Der Mann stand grübelnd - seine Geldbörse in der Hand - da und steckte sie dann wieder ein.
"Es ist ja auch nichts passiert", fügte Thomas noch hinzu. "Lassen Sie sich doch nicht Ihre gute Laune verderben. Es ist Advent."
"Eigentlich haben Sie recht", meinte der Mann und entspannte sich wieder. Er entdeckte seine Familie einige Meter weiter, wo eine kleine, schwarzhaarige Frau ihm zuwinkte.

Als sie zum Auto zurückkehrten, fanden sie dort Lukas vor, der wie Espenlaub zitterte und offenbar auch geweint hatte. Sein Vater nahm ihn in den Arm und drückte ihn fest an sich.
"Du hast das ganz toll gemacht, Junge", sagte er. "Ich bin stolz auf dich."
"Stolz?", fragte Lukas. "Ich hab's versaut. Ich habe die Beute fallen gelassen. Wie kann man darauf stolz sein?"
"Wir haben beobachtet, wie du dein Opfer ausfindig gemacht hast, wie du es abgelenkt hast und wie geschickt du die Beute gezogen hast. Das war toll - ohne Zweifel."
"Ja aber ..."
"Kein aber. Es war dein erstes Mal. Die Bedingungen waren ganz anders, als bei den Übungen. Es gibt so viele Störfaktoren, die man nicht planen kann. Dir fehlt einfach noch die Erfahrung. Du ahnst nicht, was dein Onkel und ich früher für Mist gebaut haben, als wir anfingen.
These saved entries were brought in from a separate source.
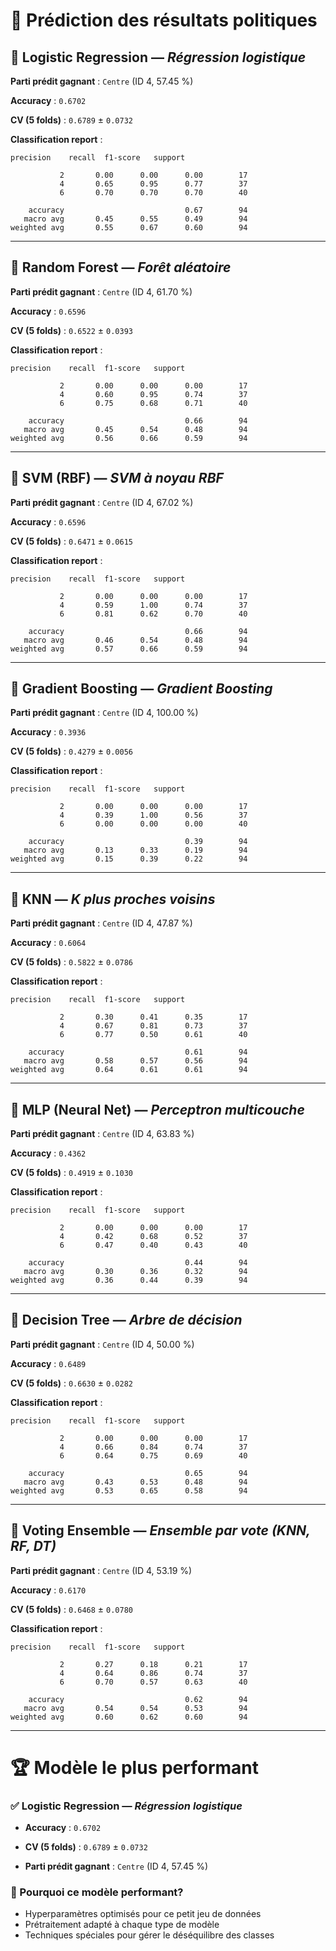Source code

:# 🧠 Prédiction des résultats politiques

## 🔹 Logistic Regression — *Régression logistique*

**Parti prédit gagnant** : `Centre` (ID 4, 57.45 %)

**Accuracy** : `0.6702`

**CV (5 folds)** : `0.6789` ± `0.0732`


**Classification report** :

```text
precision    recall  f1-score   support

           2       0.00      0.00      0.00        17
           4       0.65      0.95      0.77        37
           6       0.70      0.70      0.70        40

    accuracy                           0.67        94
   macro avg       0.45      0.55      0.49        94
weighted avg       0.55      0.67      0.60        94
```

---

## 🔹 Random Forest — *Forêt aléatoire*

**Parti prédit gagnant** : `Centre` (ID 4, 61.70 %)

**Accuracy** : `0.6596`

**CV (5 folds)** : `0.6522` ± `0.0393`


**Classification report** :

```text
precision    recall  f1-score   support

           2       0.00      0.00      0.00        17
           4       0.60      0.95      0.74        37
           6       0.75      0.68      0.71        40

    accuracy                           0.66        94
   macro avg       0.45      0.54      0.48        94
weighted avg       0.56      0.66      0.59        94
```

---

## 🔹 SVM (RBF) — *SVM à noyau RBF*

**Parti prédit gagnant** : `Centre` (ID 4, 67.02 %)

**Accuracy** : `0.6596`

**CV (5 folds)** : `0.6471` ± `0.0615`


**Classification report** :

```text
precision    recall  f1-score   support

           2       0.00      0.00      0.00        17
           4       0.59      1.00      0.74        37
           6       0.81      0.62      0.70        40

    accuracy                           0.66        94
   macro avg       0.46      0.54      0.48        94
weighted avg       0.57      0.66      0.59        94
```

---

## 🔹 Gradient Boosting — *Gradient Boosting*

**Parti prédit gagnant** : `Centre` (ID 4, 100.00 %)

**Accuracy** : `0.3936`

**CV (5 folds)** : `0.4279` ± `0.0056`


**Classification report** :

```text
precision    recall  f1-score   support

           2       0.00      0.00      0.00        17
           4       0.39      1.00      0.56        37
           6       0.00      0.00      0.00        40

    accuracy                           0.39        94
   macro avg       0.13      0.33      0.19        94
weighted avg       0.15      0.39      0.22        94
```

---

## 🔹 KNN — *K plus proches voisins*

**Parti prédit gagnant** : `Centre` (ID 4, 47.87 %)

**Accuracy** : `0.6064`

**CV (5 folds)** : `0.5822` ± `0.0786`


**Classification report** :

```text
precision    recall  f1-score   support

           2       0.30      0.41      0.35        17
           4       0.67      0.81      0.73        37
           6       0.77      0.50      0.61        40

    accuracy                           0.61        94
   macro avg       0.58      0.57      0.56        94
weighted avg       0.64      0.61      0.61        94
```

---

## 🔹 MLP (Neural Net) — *Perceptron multicouche*

**Parti prédit gagnant** : `Centre` (ID 4, 63.83 %)

**Accuracy** : `0.4362`

**CV (5 folds)** : `0.4919` ± `0.1030`


**Classification report** :

```text
precision    recall  f1-score   support

           2       0.00      0.00      0.00        17
           4       0.42      0.68      0.52        37
           6       0.47      0.40      0.43        40

    accuracy                           0.44        94
   macro avg       0.30      0.36      0.32        94
weighted avg       0.36      0.44      0.39        94
```

---

## 🔹 Decision Tree — *Arbre de décision*

**Parti prédit gagnant** : `Centre` (ID 4, 50.00 %)

**Accuracy** : `0.6489`

**CV (5 folds)** : `0.6630` ± `0.0282`


**Classification report** :

```text
precision    recall  f1-score   support

           2       0.00      0.00      0.00        17
           4       0.66      0.84      0.74        37
           6       0.64      0.75      0.69        40

    accuracy                           0.65        94
   macro avg       0.43      0.53      0.48        94
weighted avg       0.53      0.65      0.58        94
```

---

## 🔹 Voting Ensemble — *Ensemble par vote (KNN, RF, DT)*

**Parti prédit gagnant** : `Centre` (ID 4, 53.19 %)

**Accuracy** : `0.6170`

**CV (5 folds)** : `0.6468` ± `0.0780`


**Classification report** :

```text
precision    recall  f1-score   support

           2       0.27      0.18      0.21        17
           4       0.64      0.86      0.74        37
           6       0.70      0.57      0.63        40

    accuracy                           0.62        94
   macro avg       0.54      0.54      0.53        94
weighted avg       0.60      0.62      0.60        94
```

---


# 🏆 Modèle le plus performant

### ✅ **Logistic Regression** — *Régression logistique*

- **Accuracy** : `0.6702`

- **CV (5 folds)** : `0.6789` ± `0.0732`

- **Parti prédit gagnant** : `Centre` (ID 4, 57.45 %)


### 🎯 Pourquoi ce modèle performant?

- Hyperparamètres optimisés pour ce petit jeu de données
- Prétraitement adapté à chaque type de modèle
- Techniques spéciales pour gérer le déséquilibre des classes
Es war einfach nur dein erstes Mal."
"Ich habe dir etwas mitgebracht", sagte Thomas und lächelte.
Lukas zog seine Nase hoch und sah seinen Onkel an. "Du hast mir etwas mitgebracht?"
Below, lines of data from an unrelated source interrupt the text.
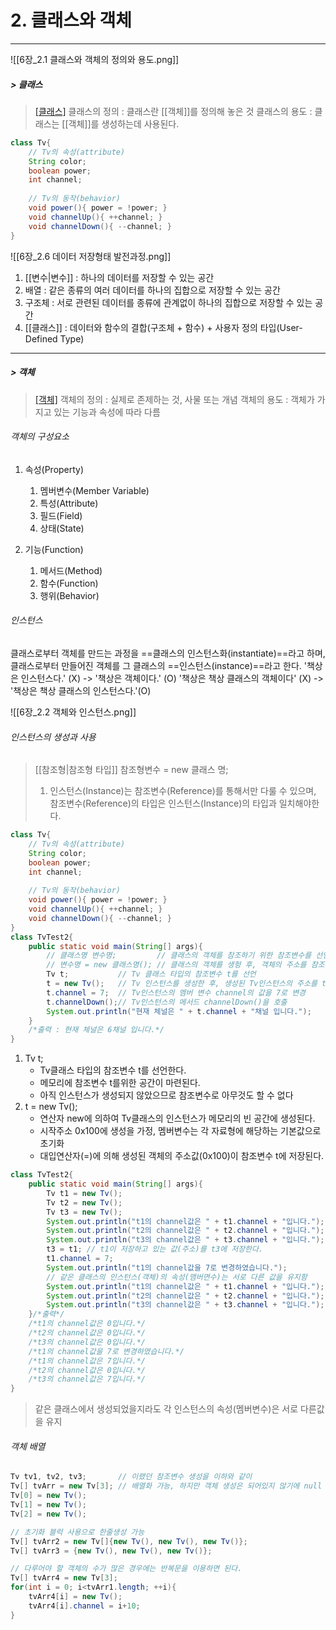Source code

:# 2. 클래스와 객체
___
![[6장_2.1 클래스와 객체의 정의와 용도.png]]
##### > 클래스
> [[클래스]](Class)
> 클래스의 정의 : 클래스란 [[객체]]를 정의해 놓은 것
> 클래스의 용도 : 클래스는 [[객체]]를 생성하는데 사용된다.
```java
class Tv{  
    // Tv의 속성(attribute)  
    String color;  
    boolean power;  
    int channel;  
    
    // Tv의 동작(behavior)
    void power(){ power = !power; }  
    void channelUp(){ ++channel; }  
    void channelDown(){ --channel; }
}
```

![[6장_2.6 데이터 저장형태 발전과정.png]]
1. [[변수|변수]] : 하나의 데이터를 저장할 수 있는 공간
2. 배열 : 같은 종류의 여러 데이터를 하나의 집합으로 저장할 수 있는 공간
3. 구조체 : 서로 관련된 데이터를 종류에 관계없이 하나의 집합으로 저장할 수 있는 공간
4. [[클래스]] : 데이터와 함수의 결합(구조체 + 함수) + 사용자 정의 타입(User-Defined Type) 

---
##### > 객체
> [[객체]](Object)
> 객체의 정의 : 실제로 존제하는 것, 사물 또는 개념
> 객체의 용도 : 객체가 가지고 있는 기능과 속성에 따라 다름
###### 객체의 구성요소
1. 속성(Property)
	1. 멤버변수(Member Variable)
	2. 특성(Attribute)
	3. 필드(Field)
	4. 상태(State)

2. 기능(Function)
	1. 메서드(Method)
	2. 함수(Function)
	3. 행위(Behavior)
###### 인스턴스
클래스로부터 객체를 만드는 과정을 ==클래스의 인스턴스화(instantiate)==라고 하며, 
클래스로부터 만들어진 객체를 그 클래스의 ==인스턴스(instance)==라고 한다.
	'책상은 인스턴스다.' (X)                    -> '책상은 객체이다.' (O)
	'책상은 책상 클래스의 객체이다' (X) -> '책상은 책상 클래스의 인스턴스다.'(O)

![[6장_2.2 객체와 인스턴스.png]]
###### 인스턴스의 생성과 사용
> [[참조형|참조형 타입]] 참조형변수 = new 클래스 명;
> 	1. 인스턴스(Instance)는 참조변수(Reference)를 통해서만 다룰 수 있으며, 
> 	참조변수(Reference)의 타입은 인스턴스(Instance)의 타입과 일치해야한다.
```java
class Tv{  
    // Tv의 속성(attribute)  
    String color;  
    boolean power;  
    int channel;  
    
    // Tv의 동작(behavior)
    void power(){ power = !power; }  
    void channelUp(){ ++channel; }  
    void channelDown(){ --channel; }
}
class TvTest2{
	public static void main(String[] args){
		// 클래스명 변수명;         // 클래스의 객체를 참조하기 위한 참조변수를 선언
		// 변수명 = new 클래스명(); // 클래스의 객체를 생헝 후, 객체의 주소를 참조변수에 저장
		Tv t;           // Tv 클래스 타입의 참조변수 t를 선언
		t = new Tv();   // Tv 인스턴스를 생성한 후, 생성된 Tv인스턴스의 주소를 t에 저장
		t.channel = 7;  // Tv인스턴스의 멤버 변수 channel의 값을 7로 변경  
		t.channelDown();// Tv인스턴스의 메서드 channelDown()을 호출
		System.out.println("현재 체널은 " + t.channel + "채널 입니다.");
	}
	/*출력 : 현재 체널은 6채널 입니다.*/
}
```
1. Tv t;
	+ Tv클래스 타입의 참조변수 t를 선언한다.
	+ 메모리에 참조변수 t를위한 공간이 마련된다.
	+ 아직 인스턴스가 생성되지 않았으므로 참조변수로 아무것도 할 수 없다
2. t = new Tv();
	- 연산자 new에 의하여 Tv클래스의 인스턴스가 메모리의 빈 공간에 생성된다.
	- 시작주소 0x100에 생성을 가정, 멤버변수는 각 자료형에 해당하는 기본값으로 초기화 
	- 대입연산자(=)에 의해 생성된 객체의 주소값(0x100)이 참조변수 t에 저장된다.

```java
class TvTest2{
	public static void main(String[] args){
		Tv t1 = new Tv();  
		Tv t2 = new Tv();
		Tv t3 = new Tv();
		System.out.println("t1의 channel값은 " + t1.channel + "입니다.");  
		System.out.println("t2의 channel값은 " + t2.channel + "입니다.");  
		System.out.println("t3의 channel값은 " + t3.channel + "입니다.");
		t3 = t1; // t1이 저장하고 있는 값(주소)를 t3에 저장한다.
		t1.channel = 7;
		System.out.println("t1의 channel값을 7로 변경하였습니다.");  
		// 같은 클래스의 인스턴스(객체)의 속성(맴버면수)는 서로 다른 값을 유지함  
		System.out.println("t1의 channel값은 " + t1.channel + "입니다.");  
		System.out.println("t2의 channel값은 " + t2.channel + "입니다.");
		System.out.println("t3의 channel값은 " + t3.channel + "입니다.");
	}/*출력*/
	/*t1의 channel값은 0입니다.*/
	/*t2의 channel값은 0입니다.*/
	/*t3의 channel값은 0입니다.*/
	/*t1의 channel값을 7로 변경하였습니다.*/
	/*t1의 channel값은 7입니다.*/
	/*t2의 channel값은 0입니다.*/
	/*t3의 channel값은 7입니다.*/
}
```
> 같은 클래스에서 생성되었을지라도 각 인스턴스의 속성(멤버변수)은 서로 다른값을 유지
###### 객체 배열
```java
Tv tv1, tv2, tv3;       // 이랬던 참조변수 생성을 이하와 같이
Tv[] tvArr = new Tv[3]; // 배열화 가능, 하지만 객체 생성은 되어있지 않기에 null
Tv[0] = new Tv();
Tv[1] = new Tv();
Tv[2] = new Tv();

// 초기화 블럭 사용으로 한줄생성 가능
Tv[] tvArr2 = new Tv[]{new Tv(), new Tv(), new Tv()};
Tv[] tvArr3 = {new Tv(), new Tv(), new Tv()};

// 다루어야 할 객체의 수가 많은 경우에는 반복문을 이용하면 된다.
Tv[] tvArr4 = new Tv[3];  
for(int i = 0; i<tvArr1.length; ++i){  
    tvArr4[i] = new Tv();  
    tvArr4[i].channel = i+10;  
}
```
"Ja", sagte Thomas und lachte. Er warf Lukas etwas zu und er fing es instinktiv auf. Es war die Geldbörse, die er fallen gelassen hatte. Die beiden Männer amüsierten sich über Lukas' ratloses Gesicht.
"Aber jetzt: Das Ding leeren und wegwerfen - wie wir es besprochen hatten."
Lukas strahlte, als er die bunten Scheine in der Hand hielt.
"Davon kaufe ich aber auch ein Weihnachtsgeschenk für Mama", sagte er.
Sein Vater fuhr ihm mit der Hand durch die Haare. "Das solltest du auch, Lukas. Schließlich sind wir ehrliche Diebe."
Die Männer lachten über diesen Scherz, bis ihnen die Tränen kamen. Als sie sich wieder gefangen hatten, stiegen sie wieder in ihren Wagen und fuhren nach Hause. An diesem Abend würden die Besucher des Weihnachtsmarktes zumindest vor ihnen sicher sein.